It will doubtless be urged that within the sphere of their jurisdiction, the States are as independent of the Federal government, as the government, within its sphere, is independent of the States; and that a government whose officers are taxed cannot be considered independent.
But this independence of the States is confined to a certain sphere by the terms of one objection. That is to say, it is an independence consistent with the supreme authority of another government over its citizens, and its property, for certain of the most important purposes of government. Can that State be in any sense independent, all of whose citizens may, against their will, be drafted into the army; and all of whose citizens, except its officers (to adopt the defendant's theory), may be at any time deprived by another government of a percentage of their income to defray the expense of a war, to which, perhaps, they are all opposed? Is it any more an abridgment of the independence and sovereignty of a State to tax the agents of the people, than to tax the people themselves?
None of these abstract theories are pertinent to the case.

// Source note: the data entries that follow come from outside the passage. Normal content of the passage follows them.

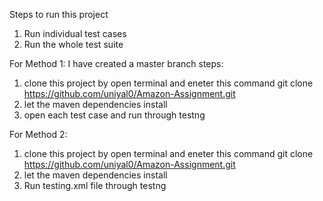 Steps to run this project
1. Run individual test cases
2. Run the whole test suite

For Method 1:
I have created a master branch
steps:
1. clone this project by open terminal and eneter this command git clone https://github.com/uniyal0/Amazon-Assignment.git
2. let the maven dependencies install
3. open each test case and run through testng



For Method 2:

1. clone this project by open terminal and eneter this command git clone https://github.com/uniyal0/Amazon-Assignment.git
2. let the maven dependencies install
3. Run testing.xml file through testng
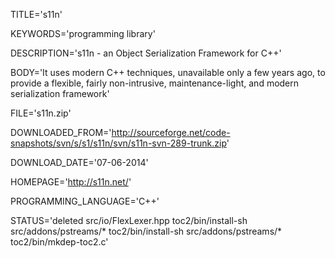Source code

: 
TITLE='s11n'

KEYWORDS='programming library'

DESCRIPTION='s11n - an Object Serialization Framework for  C++'

BODY='It uses modern C++ techniques, unavailable only a few years ago, to provide a flexible, fairly non-intrusive, maintenance-light, and modern serialization framework'

FILE='s11n.zip'

DOWNLOADED_FROM='http://sourceforge.net/code-snapshots/svn/s/s1/s11n/svn/s11n-svn-289-trunk.zip'

DOWNLOAD_DATE='07-06-2014'

HOMEPAGE='http://s11n.net/'

PROGRAMMING_LANGUAGE='C++'

STATUS='deleted src/io/FlexLexer.hpp toc2/bin/install-sh src/addons/pstreams/* toc2/bin/install-sh src/addons/pstreams/* toc2/bin/mkdep-toc2.c'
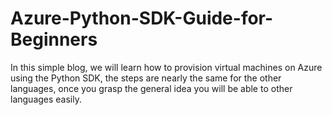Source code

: # Azure-Python-SDK-Guide-for-Beginners
In this simple blog, we will learn how to provision virtual machines on Azure using the Python SDK, the steps are nearly the same for the other languages, once you grasp the general idea you will be able to other languages easily.
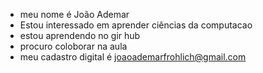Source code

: - meu nome é João Ademar
- Estou interessado em aprender ciências da computacao
- estou aprendendo no gir hub
- procuro coloborar na aula
- meu cadastro digital é joaoademarfrohlich@gmail.com 
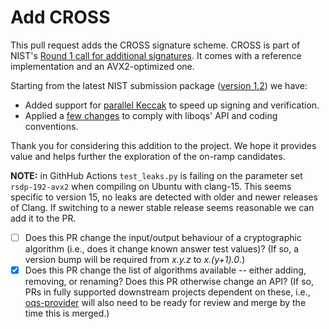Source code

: 
# Add CROSS

This pull request adds the CROSS signature scheme. CROSS is part of NIST's [Round 1 call for additional signatures][NIST_call]. It comes with a reference implementation and an AVX2-optimized one.

Starting from the latest NIST submission package ([version 1.2][NIST_submission]) we have:
- Added support for [parallel Keccak][CROSS_keccakx4] to speed up signing and verification.
- Applied a [few changes][CROSS_integration] to comply with liboqs' API and coding conventions.

Thank you for considering this addition to the project. We hope it provides value and helps further the exploration of the on-ramp candidates.

**NOTE:** in  GithHub Actions `test_leaks.py` is failing on the parameter set `rsdp-192-avx2` when compiling on Ubuntu with clang-15. This seems specific to version 15, no leaks are detected with older and newer releases of Clang. If switching to a newer stable release seems reasonable we can add it to the PR.

* [ ] Does this PR change the input/output behaviour of a cryptographic algorithm (i.e., does it change known answer test values)?  (If so, a version bump will be required from *x.y.z* to *x.(y+1).0*.)
* [x] Does this PR change the list of algorithms available -- either adding, removing, or renaming? Does this PR otherwise change an API? (If so, PRs in fully supported downstream projects dependent on these, i.e., [oqs-provider](https://github.com/open-quantum-safe/oqs-provider) will also need to be ready for review and merge by the time this is merged.)

<!-- Once your pull request is ready for review and passing continuous integration tests, please convert from a draft PR to a normal PR, and request a review from one of the OQS core team members. -->

[NIST_call]: https://csrc.nist.gov/projects/pqc-dig-sig/round-1-additional-signatures
[NIST_submission]: https://www.cross-crypto.com/nist-submission.html
[CROSS_keccakx4]: https://github.com/rtjk/CROSS-keccak-times4
[CROSS_integration]: https://github.com/rtjk/CROSS-PQClean
[PR_CircleCI]: https://github.com/open-quantum-safe/liboqs/pull/1849


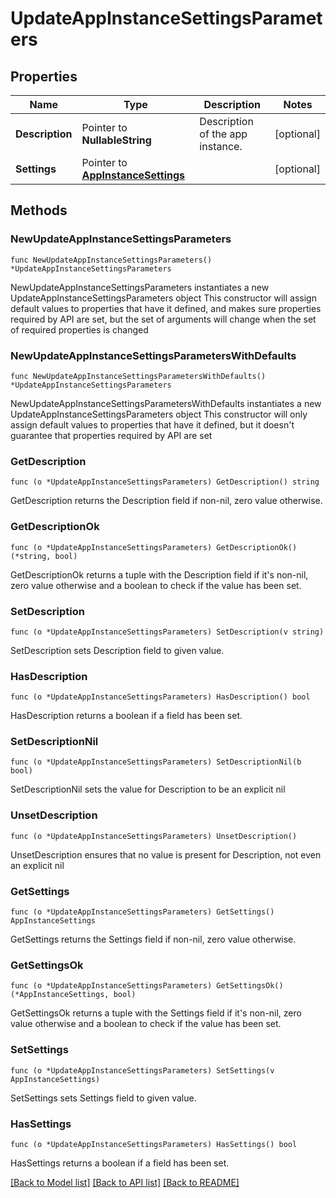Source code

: # UpdateAppInstanceSettingsParameters

## Properties

Name | Type | Description | Notes
------------ | ------------- | ------------- | -------------
**Description** | Pointer to **NullableString** | Description of the app instance. | [optional] 
**Settings** | Pointer to [**AppInstanceSettings**](AppInstanceSettings.md) |  | [optional] 

## Methods

### NewUpdateAppInstanceSettingsParameters

`func NewUpdateAppInstanceSettingsParameters() *UpdateAppInstanceSettingsParameters`

NewUpdateAppInstanceSettingsParameters instantiates a new UpdateAppInstanceSettingsParameters object
This constructor will assign default values to properties that have it defined,
and makes sure properties required by API are set, but the set of arguments
will change when the set of required properties is changed

### NewUpdateAppInstanceSettingsParametersWithDefaults

`func NewUpdateAppInstanceSettingsParametersWithDefaults() *UpdateAppInstanceSettingsParameters`

NewUpdateAppInstanceSettingsParametersWithDefaults instantiates a new UpdateAppInstanceSettingsParameters object
This constructor will only assign default values to properties that have it defined,
but it doesn't guarantee that properties required by API are set

### GetDescription

`func (o *UpdateAppInstanceSettingsParameters) GetDescription() string`

GetDescription returns the Description field if non-nil, zero value otherwise.

### GetDescriptionOk

`func (o *UpdateAppInstanceSettingsParameters) GetDescriptionOk() (*string, bool)`

GetDescriptionOk returns a tuple with the Description field if it's non-nil, zero value otherwise
and a boolean to check if the value has been set.

### SetDescription

`func (o *UpdateAppInstanceSettingsParameters) SetDescription(v string)`

SetDescription sets Description field to given value.

### HasDescription

`func (o *UpdateAppInstanceSettingsParameters) HasDescription() bool`

HasDescription returns a boolean if a field has been set.

### SetDescriptionNil

`func (o *UpdateAppInstanceSettingsParameters) SetDescriptionNil(b bool)`

 SetDescriptionNil sets the value for Description to be an explicit nil

### UnsetDescription
`func (o *UpdateAppInstanceSettingsParameters) UnsetDescription()`

UnsetDescription ensures that no value is present for Description, not even an explicit nil
### GetSettings

`func (o *UpdateAppInstanceSettingsParameters) GetSettings() AppInstanceSettings`

GetSettings returns the Settings field if non-nil, zero value otherwise.

### GetSettingsOk

`func (o *UpdateAppInstanceSettingsParameters) GetSettingsOk() (*AppInstanceSettings, bool)`

GetSettingsOk returns a tuple with the Settings field if it's non-nil, zero value otherwise
and a boolean to check if the value has been set.

### SetSettings

`func (o *UpdateAppInstanceSettingsParameters) SetSettings(v AppInstanceSettings)`

SetSettings sets Settings field to given value.

### HasSettings

`func (o *UpdateAppInstanceSettingsParameters) HasSettings() bool`

HasSettings returns a boolean if a field has been set.


[[Back to Model list]](../README.md#documentation-for-models) [[Back to API list]](../README.md#documentation-for-api-endpoints) [[Back to README]](../README.md)


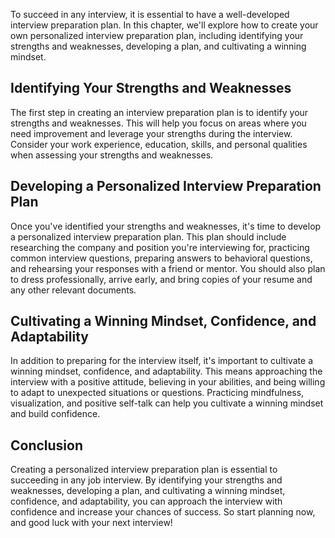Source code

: 
To succeed in any interview, it is essential to have a well-developed interview preparation plan. In this chapter, we'll explore how to create your own personalized interview preparation plan, including identifying your strengths and weaknesses, developing a plan, and cultivating a winning mindset.

Identifying Your Strengths and Weaknesses
-----------------------------------------

The first step in creating an interview preparation plan is to identify your strengths and weaknesses. This will help you focus on areas where you need improvement and leverage your strengths during the interview. Consider your work experience, education, skills, and personal qualities when assessing your strengths and weaknesses.

Developing a Personalized Interview Preparation Plan
----------------------------------------------------

Once you've identified your strengths and weaknesses, it's time to develop a personalized interview preparation plan. This plan should include researching the company and position you're interviewing for, practicing common interview questions, preparing answers to behavioral questions, and rehearsing your responses with a friend or mentor. You should also plan to dress professionally, arrive early, and bring copies of your resume and any other relevant documents.

Cultivating a Winning Mindset, Confidence, and Adaptability
-----------------------------------------------------------

In addition to preparing for the interview itself, it's important to cultivate a winning mindset, confidence, and adaptability. This means approaching the interview with a positive attitude, believing in your abilities, and being willing to adapt to unexpected situations or questions. Practicing mindfulness, visualization, and positive self-talk can help you cultivate a winning mindset and build confidence.

Conclusion
----------

Creating a personalized interview preparation plan is essential to succeeding in any job interview. By identifying your strengths and weaknesses, developing a plan, and cultivating a winning mindset, confidence, and adaptability, you can approach the interview with confidence and increase your chances of success. So start planning now, and good luck with your next interview!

The people, acting through the States, have given to the general government certain duties to perform, and a general power of taxation to enable it to perform those duties. Whoever and whatever would have been liable for such taxation had the States been independent, and retained these charges in their own hands, are made liable for the same taxation from the new government. The sphere of the latter was limited by express provisions; by restricting the objects for which taxes could be levied; by defining the mode of levying them so as to insure uniformity throughout the country; by excluding exports from all liability to taxation; and, in general, by conferring upon the general government a few only of the powers possessed by a nation. But when the general government acts within its prescribed limits and for its prescribed purposes, its power overrides everything in the country, and there is no limit to its reach. It is of no avail to plead that a man is a State officer, or that his income was paid him by the State; if the government need him or his money for legitimate purposes, they can take both in the way pointed out by the Constitution; exactly as the government of his own State could have done had it retained the powers which it has expressly granted to the United States.

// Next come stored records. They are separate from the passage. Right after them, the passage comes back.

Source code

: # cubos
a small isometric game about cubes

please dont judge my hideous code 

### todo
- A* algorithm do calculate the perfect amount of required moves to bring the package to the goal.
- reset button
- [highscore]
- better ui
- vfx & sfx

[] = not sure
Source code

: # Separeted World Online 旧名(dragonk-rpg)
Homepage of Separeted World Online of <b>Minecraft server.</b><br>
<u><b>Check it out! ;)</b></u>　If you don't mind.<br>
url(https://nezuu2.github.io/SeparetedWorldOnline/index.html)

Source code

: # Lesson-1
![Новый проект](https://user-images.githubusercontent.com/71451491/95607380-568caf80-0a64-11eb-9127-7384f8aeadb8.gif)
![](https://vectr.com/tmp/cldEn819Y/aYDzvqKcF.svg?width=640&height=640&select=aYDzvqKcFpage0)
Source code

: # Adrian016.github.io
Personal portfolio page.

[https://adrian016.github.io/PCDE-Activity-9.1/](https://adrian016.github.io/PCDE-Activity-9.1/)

Do we then assert for the general government that it can tax the State governments out of existence? By no means: no more than it can tax the people out of existence. The United States taxes must be uniform; they can be levied only for certain definite objects; they must be conformed to the general principles and practice of taxation. Whatever injury they do to the State governments is an incidental injury. The taxes would have to be levied by the States themselves if they had not granted the power to do so to the United States. No more money is exacted of the citizen in one case than in the other. The power of the general government is only to be exercised for certain purposes, and then only under certain conditions. These provisions were thought adequate to guard against encroachment on the part of the Federal government in the matter of taxation; and as long as the Federal government levies its taxes with the uniformity required by the Constitution, there is and can be no danger to the State governments, for the reason that the officer can be taxed no more than the citizen,—the burden falls on all alike. Whatever burden the people of the United States are willing to impose on themselves can be borne by the State officers in common with the rest of the people, without any injury to the State governments.

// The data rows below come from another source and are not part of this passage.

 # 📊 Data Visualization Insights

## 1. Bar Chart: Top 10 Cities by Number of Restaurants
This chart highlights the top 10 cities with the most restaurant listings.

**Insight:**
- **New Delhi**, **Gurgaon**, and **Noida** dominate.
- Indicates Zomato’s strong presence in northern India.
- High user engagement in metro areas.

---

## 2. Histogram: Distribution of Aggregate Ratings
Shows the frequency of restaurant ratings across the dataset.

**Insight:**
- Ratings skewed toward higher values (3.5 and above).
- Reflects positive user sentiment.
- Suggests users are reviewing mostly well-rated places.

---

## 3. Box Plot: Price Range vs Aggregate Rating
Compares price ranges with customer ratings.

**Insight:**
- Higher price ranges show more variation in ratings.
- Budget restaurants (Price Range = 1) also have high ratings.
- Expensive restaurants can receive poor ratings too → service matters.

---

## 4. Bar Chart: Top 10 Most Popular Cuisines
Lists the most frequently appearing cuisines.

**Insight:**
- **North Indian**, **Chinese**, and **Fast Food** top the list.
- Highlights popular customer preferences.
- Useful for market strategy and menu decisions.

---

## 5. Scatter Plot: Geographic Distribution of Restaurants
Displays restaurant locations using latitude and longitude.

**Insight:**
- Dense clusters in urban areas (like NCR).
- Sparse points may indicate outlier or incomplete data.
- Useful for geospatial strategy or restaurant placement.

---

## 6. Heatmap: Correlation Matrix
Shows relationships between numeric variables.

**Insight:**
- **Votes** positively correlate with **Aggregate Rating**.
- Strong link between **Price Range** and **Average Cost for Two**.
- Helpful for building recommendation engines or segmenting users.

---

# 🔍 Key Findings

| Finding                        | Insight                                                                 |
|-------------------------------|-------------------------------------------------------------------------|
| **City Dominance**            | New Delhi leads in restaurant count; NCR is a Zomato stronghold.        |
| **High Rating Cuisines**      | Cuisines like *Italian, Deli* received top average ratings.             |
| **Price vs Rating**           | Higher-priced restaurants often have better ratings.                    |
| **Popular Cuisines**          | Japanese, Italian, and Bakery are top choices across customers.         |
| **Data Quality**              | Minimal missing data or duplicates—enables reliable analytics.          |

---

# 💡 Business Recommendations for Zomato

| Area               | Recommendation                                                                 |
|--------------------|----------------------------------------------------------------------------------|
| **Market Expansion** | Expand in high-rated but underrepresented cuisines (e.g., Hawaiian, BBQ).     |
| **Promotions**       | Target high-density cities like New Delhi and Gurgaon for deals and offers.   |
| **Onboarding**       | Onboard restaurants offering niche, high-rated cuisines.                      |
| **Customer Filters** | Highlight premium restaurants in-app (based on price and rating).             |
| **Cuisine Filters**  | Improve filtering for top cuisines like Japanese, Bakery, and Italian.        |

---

The difficulty about this subject has arisen from the mistake of applying the language used by this court, when the propriety of subjecting the powers and property of the United States to the varying taxation of the different States, was in question, to a case where the United States proposes to impose its uniform taxes on the persons and property in all the States, over which and over whom it holds, by virtue of an express grant, a concurrent power of taxation with the States themselves.
It has been decided that a State cannot tax the means used by the general government to execute its granted powers;3 because, in the first place, the Constitution expressly provided that in the exercise of these powers, the general government should be supreme; because, in the next place, exemption from State taxation was implied in the very grant itself; and also, because it would be practically impossible to carry out the powers granted to the general government if their execution was to be hindered by the taxation which any State might see fit to impose on the means used to carry them out. So far as this question was concerned, it was as if the several States had granted these powers to a foreign government; had guaranteed that in the exercise of these powers the laws of that government should be supreme; and had then undertaken to tax the banks stock, and the other means used to carry out these powers. And had the foreign government, in its turn, granted similar powers to the several States, and had then undertaken to tax the agents and means used by the State to carry out these powers, the same reasoning would exempt the officers and agencies of the State. But this is not our case. There never was any grant of powers by the United States to the several States. Consequently there is no parallel. The States reserved to themselves whatever rights of government they did not grant to the United States; they granted to the United States a concurrent right with themselves of taxation for certain objects; and if in the exercise of that right the United States taxes officers and private citizens alike, it does so by virtue of that grant of concurrent taxation.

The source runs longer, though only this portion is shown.